■ Task statement
All of the lines below are to be transcribed faithfully, with pictures excluded from the copy.

■ Stored dataset items
══════════

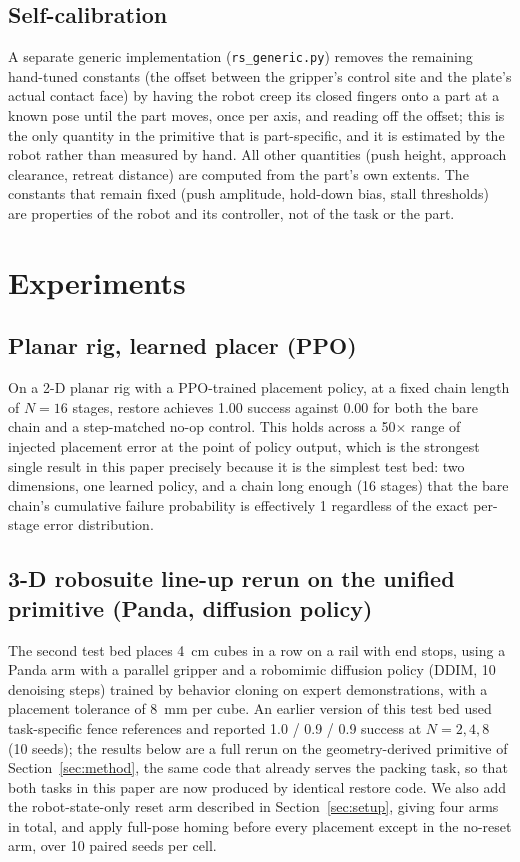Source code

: \documentclass[11pt]{article}
\begin{document}
\subsection{Self-calibration}
A separate generic implementation (\texttt{rs\_generic.py}) removes the
remaining hand-tuned constants (the offset between the gripper's control
site and the plate's actual contact face) by having the robot creep its
closed fingers onto a part at a known pose until the part moves, once per
axis, and reading off the offset; this is the only quantity in the
primitive that is part-specific, and it is estimated by the robot rather
than measured by hand. All other quantities (push height, approach
clearance, retreat distance) are computed from the part's own extents. The
constants that remain fixed (push amplitude, hold-down bias, stall
thresholds) are properties of the robot and its controller, not of the task
or the part.

\section{Experiments}

\subsection{Planar rig, learned placer (PPO)}
\label{sec:planar}
On a 2-D planar rig with a PPO-trained placement policy, at a fixed chain
length of $N=16$ stages, restore achieves 1.00 success against 0.00 for
both the bare chain and a step-matched no-op control. This holds across a
50$\times$ range of injected placement error at the point of policy output,
which is the strongest single result in this paper precisely because it is
the simplest test bed: two dimensions, one learned policy, and a chain long
enough (16 stages) that the bare chain's cumulative failure probability is
effectively 1 regardless of the exact per-stage error distribution.

\subsection{3-D robosuite line-up rerun on the unified primitive (Panda, diffusion policy)}
\label{sec:lineup-rerun}
The second test bed places 4~cm cubes in a row on a rail with end stops,
using a Panda arm with a parallel gripper and a robomimic diffusion policy
(DDIM, 10 denoising steps) trained by behavior cloning on expert
demonstrations, with a placement tolerance of 8~mm per cube. An earlier
version of this test bed used task-specific fence references and reported
1.0 / 0.9 / 0.9 success at $N = 2,4,8$ (10 seeds); the results below are a
full rerun on the geometry-derived primitive of Section~\ref{sec:method},
the same code that already serves the packing task, so that both tasks in
this paper are now produced by identical restore code. We also add the
robot-state-only reset arm described in Section~\ref{sec:setup}, giving four
arms in total, and apply full-pose homing before every placement except in
the no-reset arm, over 10 paired seeds per cell.
\end{document}
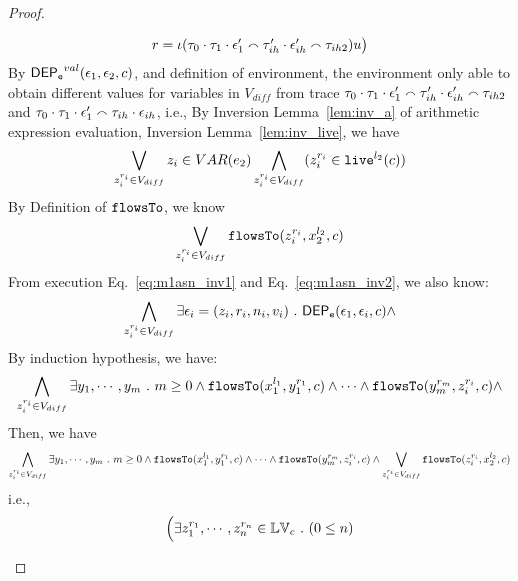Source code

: \begin{proof}
\begin{case}[$\trace_2 = \trace_{ih} \cdot \event_{ih}$]
\begin{subcase}
\begin{subsubcase}
\begin{subsubsubcase}
\[\begin{array}{l}
    r = \iota(\mathtt{\tau}_0 \cdot \mathtt{\tau}_1 \cdot \mathtt{\epsilon}_1' \smallfrown \mathtt{\tau}_{ih}' \cdot \mathtt{\epsilon}_{ih}' \smallfrown \mathtt{\tau}_{ih2}) u \big)
  \end{array}
\]
%
By $\mathsf{DEP_{\mathtt{e}}}^{val}(\mathtt{\epsilon}_1, \mathtt{\epsilon}_2, c)$, and definition of environment, 
the environment only able to obtain different values for variables in $V_{diff}$
from trace $\mathtt{\tau}_0 \cdot \mathtt{\tau}_1 \cdot \mathtt{\epsilon}_1' \smallfrown \mathtt{\tau}_{ih}' \cdot \mathtt{\epsilon}_{ih}' \smallfrown \mathtt{\tau}_{ih2}$ 
and 
$\mathtt{\tau}_0 \cdot \mathtt{\tau}_1 \cdot \mathtt{\epsilon}_1' \smallfrown \mathtt{\tau}_{ih} \cdot \mathtt{\epsilon}_{ih}$, i.e.,
%
%
%
%
By {Inversion Lemma~\ref{lem:inv_a}} of arithmetic expression evaluation, Inversion Lemma~\ref{lem:inv_live}, we have 
%
\[
  \bigvee_{z_i^{r_i} \in V_{diff}} z_i \in VAR(e_2)
  \bigwedge_{z_i^{r_i} \in V_{diff}} (z_i^{r_i} \in \mathtt{live}^{l_2}(c))
\]
%
%
By Definition of $\mathtt{flowsTo}$, we know
\[
   \bigvee_{z_i^{r_i} \in V_{diff}}  \mathtt{flowsTo}(z_i^{r_i}, x_2^{l_2}, c)
\]
%
From execution Eq.~\ref{eq:m1asn_inv1} and Eq.~\ref{eq:m1asn_inv2}, we also know:
\[
  \bigwedge_{z_i^{r_i} \in V_{diff}}
  \exists \mathtt{\epsilon}_i = (z_i, r_i, n_i, v_i) ~.~ 
  \mathsf{DEP_{\mathtt{e}}}(\mathtt{\epsilon}_1, \mathtt{\epsilon}_i, c) \land 
\]
%
By induction hypothesis, we have:
\[
  \bigwedge_{z_i^{r_i} \in V_{diff}}
  \exists y_1, \cdots, y_m ~.~ 
  m \geq 0 \land
  \mathtt{flowsTo}(x_1^{l_1}, y_1^{r_1}, c) \land \cdots \land \mathtt{flowsTo}(y_m^{r_m}, z_i^{r_i}, c) \land 
\]
%
Then, we have
\[
  \bigwedge_{z_i^{r_i} \in V_{diff}}
  \exists y_1, \cdots, y_m ~.~ 
  m \geq 0 \land
  \mathtt{flowsTo}(x_1^{l_1}, y_1^{r_1}, c) \land \cdots \land \mathtt{flowsTo}(y_m^{r_m}, z_i^{r_i}, c) \land 
   \bigvee_{z_i^{r_i} \in V_{diff}}  \mathtt{flowsTo}(z_i^{r_i}, x_2^{l_2}, c)
\]
i.e.,
\[
\Big(\exists z_1^{r_1}, \cdots, z_n^{r_n} \in \mathbb{LV}_{{c}} ~.~ (0 \leq n  )
\]
\end{subsubsubcase}
\end{subsubcase}
\end{subcase}
\end{case}
\end{proof}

══════════

■ Problem solution
Source code

: \documentclass[11pt]{article}
\begin{document}
\subsection{Self-calibration}
A separate generic implementation (\texttt{rs\_generic.py}) removes the
remaining hand-tuned constants (the offset between the gripper's control
site and the plate's actual contact face) by having the robot creep its
closed fingers onto a part at a known pose until the part moves, once per
axis, and reading off the offset; this is the only quantity in the
primitive that is part-specific, and it is estimated by the robot rather
than measured by hand. All other quantities (push height, approach
clearance, retreat distance) are computed from the part's own extents. The
constants that remain fixed (push amplitude, hold-down bias, stall
thresholds) are properties of the robot and its controller, not of the task
or the part.

\section{Experiments}

\subsection{Planar rig, learned placer (PPO)}
\label{sec:planar}
On a 2-D planar rig with a PPO-trained placement policy, at a fixed chain
length of $N=16$ stages, restore achieves 1.00 success against 0.00 for
both the bare chain and a step-matched no-op control. This holds across a
50$\times$ range of injected placement error at the point of policy output,
which is the strongest single result in this paper precisely because it is
the simplest test bed: two dimensions, one learned policy, and a chain long
enough (16 stages) that the bare chain's cumulative failure probability is
effectively 1 regardless of the exact per-stage error distribution.

\subsection{3-D robosuite line-up rerun on the unified primitive (Panda, diffusion policy)}
\label{sec:lineup-rerun}
The second test bed places 4~cm cubes in a row on a rail with end stops,
using a Panda arm with a parallel gripper and a robomimic diffusion policy
(DDIM, 10 denoising steps) trained by behavior cloning on expert
demonstrations, with a placement tolerance of 8~mm per cube. An earlier
version of this test bed used task-specific fence references and reported
1.0 / 0.9 / 0.9 success at $N = 2,4,8$ (10 seeds); the results below are a
full rerun on the geometry-derived primitive of Section~\ref{sec:method},
the same code that already serves the packing task, so that both tasks in
this paper are now produced by identical restore code. We also add the
robot-state-only reset arm described in Section~\ref{sec:setup}, giving four
arms in total, and apply full-pose homing before every placement except in
the no-reset arm, over 10 paired seeds per cell.
\end{document}
Source code

: \begin{proof}
\begin{case}[$\trace_2 = \trace_{ih} \cdot \event_{ih}$]
\begin{subcase}
\begin{subsubcase}
\begin{subsubsubcase}
\[\begin{array}{l}
    r = \iota(\mathtt{\tau}_0 \cdot \mathtt{\tau}_1 \cdot \mathtt{\epsilon}_1' \smallfrown \mathtt{\tau}_{ih}' \cdot \mathtt{\epsilon}_{ih}' \smallfrown \mathtt{\tau}_{ih2}) u \big)
  \end{array}
\]
%
By $\mathsf{DEP_{\mathtt{e}}}^{val}(\mathtt{\epsilon}_1, \mathtt{\epsilon}_2, c)$, and definition of environment, 
the environment only able to obtain different values for variables in $V_{diff}$
from trace $\mathtt{\tau}_0 \cdot \mathtt{\tau}_1 \cdot \mathtt{\epsilon}_1' \smallfrown \mathtt{\tau}_{ih}' \cdot \mathtt{\epsilon}_{ih}' \smallfrown \mathtt{\tau}_{ih2}$ 
and 
$\mathtt{\tau}_0 \cdot \mathtt{\tau}_1 \cdot \mathtt{\epsilon}_1' \smallfrown \mathtt{\tau}_{ih} \cdot \mathtt{\epsilon}_{ih}$, i.e.,
%
%
%
%
By {Inversion Lemma~\ref{lem:inv_a}} of arithmetic expression evaluation, Inversion Lemma~\ref{lem:inv_live}, we have 
%
\[
  \bigvee_{z_i^{r_i} \in V_{diff}} z_i \in VAR(e_2)
  \bigwedge_{z_i^{r_i} \in V_{diff}} (z_i^{r_i} \in \mathtt{live}^{l_2}(c))
\]
%
%
By Definition of $\mathtt{flowsTo}$, we know
\[
   \bigvee_{z_i^{r_i} \in V_{diff}}  \mathtt{flowsTo}(z_i^{r_i}, x_2^{l_2}, c)
\]
%
From execution Eq.~\ref{eq:m1asn_inv1} and Eq.~\ref{eq:m1asn_inv2}, we also know:
\[
  \bigwedge_{z_i^{r_i} \in V_{diff}}
  \exists \mathtt{\epsilon}_i = (z_i, r_i, n_i, v_i) ~.~ 
  \mathsf{DEP_{\mathtt{e}}}(\mathtt{\epsilon}_1, \mathtt{\epsilon}_i, c) \land 
\]
%
By induction hypothesis, we have:
\[
  \bigwedge_{z_i^{r_i} \in V_{diff}}
  \exists y_1, \cdots, y_m ~.~ 
  m \geq 0 \land
  \mathtt{flowsTo}(x_1^{l_1}, y_1^{r_1}, c) \land \cdots \land \mathtt{flowsTo}(y_m^{r_m}, z_i^{r_i}, c) \land 
\]
%
Then, we have
\[
  \bigwedge_{z_i^{r_i} \in V_{diff}}
  \exists y_1, \cdots, y_m ~.~ 
  m \geq 0 \land
  \mathtt{flowsTo}(x_1^{l_1}, y_1^{r_1}, c) \land \cdots \land \mathtt{flowsTo}(y_m^{r_m}, z_i^{r_i}, c) \land 
   \bigvee_{z_i^{r_i} \in V_{diff}}  \mathtt{flowsTo}(z_i^{r_i}, x_2^{l_2}, c)
\]
i.e.,
\[
\Big(\exists z_1^{r_1}, \cdots, z_n^{r_n} \in \mathbb{LV}_{{c}} ~.~ (0 \leq n  )
\]
\end{subsubsubcase}
\end{subsubcase}
\end{subcase}
\end{case}
\end{proof}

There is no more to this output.